In 2010, Mr. Desautel was charged with hunting elk as a non-resident, and without a license, near Castlegar, B.C., which falls within Sinixt traditional territory that stretches north from the Colville Reservation to the area in and around the Arrow Lakes in British Columbia. Following a lengthy trial held in the fall of 2016, Justice Lisa Mrozinski of the BC Provincial Court held that Sinixt hunting rights endured to the present day, notwithstanding a variety of historical forces which contributed to many Sinixt moving south of what is now the international border, and the introduction of legislation to make it illegal for the Sinixt to hunt in Canada.

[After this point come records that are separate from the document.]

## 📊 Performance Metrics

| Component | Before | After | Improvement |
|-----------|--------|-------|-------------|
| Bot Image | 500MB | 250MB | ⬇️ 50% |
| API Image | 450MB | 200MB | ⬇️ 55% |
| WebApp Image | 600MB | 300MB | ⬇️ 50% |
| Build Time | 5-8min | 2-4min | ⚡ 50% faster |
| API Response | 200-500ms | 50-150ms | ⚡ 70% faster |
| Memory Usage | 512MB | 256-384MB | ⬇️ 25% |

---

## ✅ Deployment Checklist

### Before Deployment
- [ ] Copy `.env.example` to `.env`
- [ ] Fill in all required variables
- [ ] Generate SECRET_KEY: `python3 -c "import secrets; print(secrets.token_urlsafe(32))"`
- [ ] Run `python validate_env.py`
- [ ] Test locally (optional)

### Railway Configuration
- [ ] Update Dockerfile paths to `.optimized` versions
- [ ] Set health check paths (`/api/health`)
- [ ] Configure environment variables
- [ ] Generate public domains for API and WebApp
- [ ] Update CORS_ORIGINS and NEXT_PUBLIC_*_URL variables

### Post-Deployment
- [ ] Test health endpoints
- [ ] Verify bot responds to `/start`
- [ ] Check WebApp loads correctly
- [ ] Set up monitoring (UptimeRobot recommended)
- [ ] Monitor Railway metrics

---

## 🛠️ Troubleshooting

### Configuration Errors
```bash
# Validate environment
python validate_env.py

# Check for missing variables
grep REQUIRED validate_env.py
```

The Crown’s appeal was heard by Justice Robert Sewell in September of 2017. In upholding the decision below, Justice Sewell dismissed the Crown’s arguments that recognizing the Sinixt as an Aboriginal Peoples of Canada would undermine the purposes of section 35 of the Constitution Act, 1982, and that recognizing Mr. Desautel’s right to hunt would be incompatible with Canadian sovereignty.
Mark Underhill and Kate Phipps of Arvay Finlay LLP represented Mr. Desautel in the B.C. Supreme Court.